▶ [ACTIVITY] The copy must run from the first line of the entries below through the line containing "-menyn. [Läs mer](#email-processing-rules).", restated word for word, with pictures left out.

(Rendered images with source text)
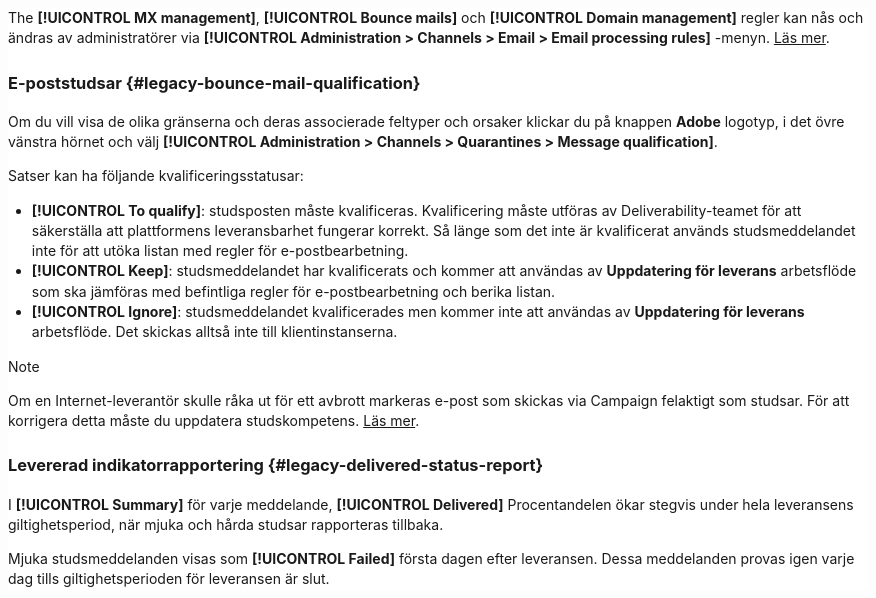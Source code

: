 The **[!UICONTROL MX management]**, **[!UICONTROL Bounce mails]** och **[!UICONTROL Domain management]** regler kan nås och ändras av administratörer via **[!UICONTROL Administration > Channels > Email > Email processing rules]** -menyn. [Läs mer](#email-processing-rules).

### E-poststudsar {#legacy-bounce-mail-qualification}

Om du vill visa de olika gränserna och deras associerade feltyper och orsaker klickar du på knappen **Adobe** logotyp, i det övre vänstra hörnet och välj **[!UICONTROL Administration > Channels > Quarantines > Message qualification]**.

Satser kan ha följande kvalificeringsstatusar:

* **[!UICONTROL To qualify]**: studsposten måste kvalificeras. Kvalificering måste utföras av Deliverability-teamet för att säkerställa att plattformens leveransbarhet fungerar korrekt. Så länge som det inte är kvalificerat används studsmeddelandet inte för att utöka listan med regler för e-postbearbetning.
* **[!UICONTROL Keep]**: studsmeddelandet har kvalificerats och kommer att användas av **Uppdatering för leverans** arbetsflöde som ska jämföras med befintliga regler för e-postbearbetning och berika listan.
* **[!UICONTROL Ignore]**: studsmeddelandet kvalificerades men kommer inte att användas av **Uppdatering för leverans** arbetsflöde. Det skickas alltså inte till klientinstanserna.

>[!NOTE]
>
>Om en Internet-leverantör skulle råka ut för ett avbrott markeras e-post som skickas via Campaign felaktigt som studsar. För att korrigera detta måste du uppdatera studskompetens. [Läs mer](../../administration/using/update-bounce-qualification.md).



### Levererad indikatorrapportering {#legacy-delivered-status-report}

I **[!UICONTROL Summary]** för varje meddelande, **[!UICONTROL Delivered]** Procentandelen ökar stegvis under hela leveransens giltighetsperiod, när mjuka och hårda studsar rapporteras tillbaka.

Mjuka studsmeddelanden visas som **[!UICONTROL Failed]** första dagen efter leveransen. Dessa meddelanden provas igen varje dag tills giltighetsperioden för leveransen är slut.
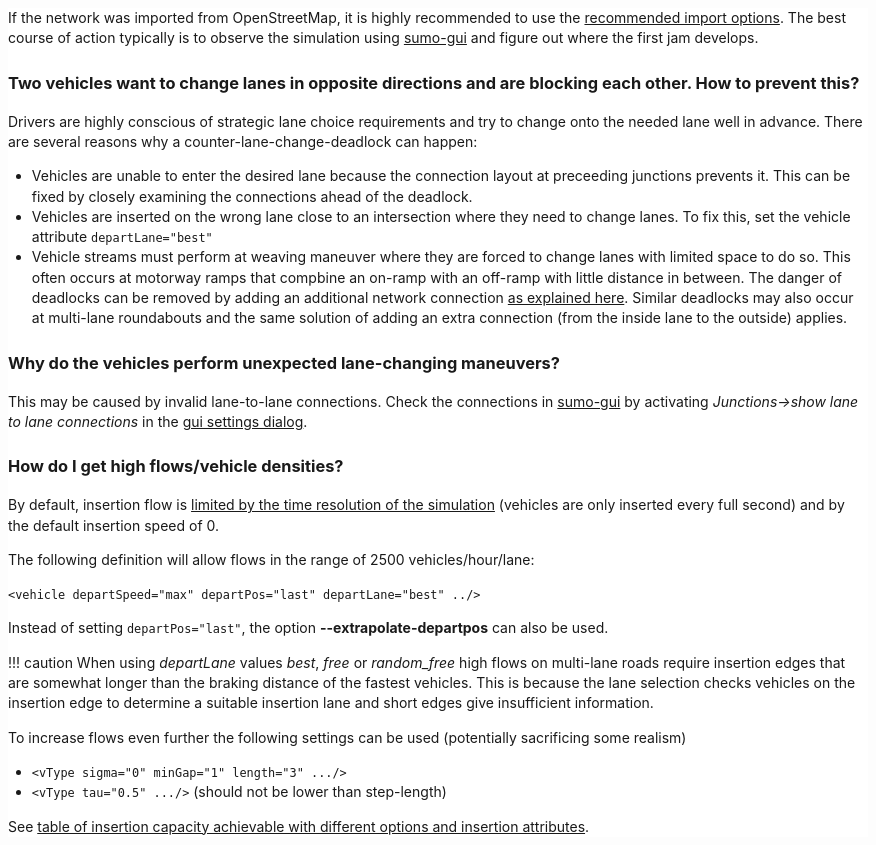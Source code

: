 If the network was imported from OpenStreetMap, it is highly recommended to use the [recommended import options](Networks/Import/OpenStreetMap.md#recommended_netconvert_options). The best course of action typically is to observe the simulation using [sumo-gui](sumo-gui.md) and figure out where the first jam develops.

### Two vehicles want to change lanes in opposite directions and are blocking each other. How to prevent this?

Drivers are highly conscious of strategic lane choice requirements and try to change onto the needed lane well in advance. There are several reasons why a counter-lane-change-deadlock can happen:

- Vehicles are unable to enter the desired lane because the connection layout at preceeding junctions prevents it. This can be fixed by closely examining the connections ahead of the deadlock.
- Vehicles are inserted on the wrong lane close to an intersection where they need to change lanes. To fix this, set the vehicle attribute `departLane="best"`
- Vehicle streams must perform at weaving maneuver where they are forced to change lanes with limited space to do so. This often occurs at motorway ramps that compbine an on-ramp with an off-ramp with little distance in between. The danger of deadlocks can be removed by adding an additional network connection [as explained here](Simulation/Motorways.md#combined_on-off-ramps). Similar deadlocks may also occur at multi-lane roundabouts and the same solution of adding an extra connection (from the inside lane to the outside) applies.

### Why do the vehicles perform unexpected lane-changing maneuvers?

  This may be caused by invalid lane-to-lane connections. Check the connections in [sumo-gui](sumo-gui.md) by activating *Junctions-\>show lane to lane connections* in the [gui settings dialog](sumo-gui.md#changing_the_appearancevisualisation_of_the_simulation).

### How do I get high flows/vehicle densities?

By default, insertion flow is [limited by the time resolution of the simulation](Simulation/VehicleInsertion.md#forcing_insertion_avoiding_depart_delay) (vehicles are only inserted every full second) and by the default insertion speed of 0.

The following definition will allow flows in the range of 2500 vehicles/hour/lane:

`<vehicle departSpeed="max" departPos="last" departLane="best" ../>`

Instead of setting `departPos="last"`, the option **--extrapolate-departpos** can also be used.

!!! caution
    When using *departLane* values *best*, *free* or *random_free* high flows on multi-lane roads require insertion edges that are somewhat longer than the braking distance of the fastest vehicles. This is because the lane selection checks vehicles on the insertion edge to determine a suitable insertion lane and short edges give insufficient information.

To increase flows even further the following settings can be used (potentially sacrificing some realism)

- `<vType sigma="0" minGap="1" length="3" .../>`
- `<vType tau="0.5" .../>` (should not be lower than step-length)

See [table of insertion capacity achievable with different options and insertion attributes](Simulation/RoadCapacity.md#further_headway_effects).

▶ [ANSWER TO THE EXERCISE]
Source code

: The **[!UICONTROL MX management]**, **[!UICONTROL Bounce mails]** och **[!UICONTROL Domain management]** regler kan nås och ändras av administratörer via **[!UICONTROL Administration > Channels > Email > Email processing rules]** -menyn. [Läs mer](#email-processing-rules).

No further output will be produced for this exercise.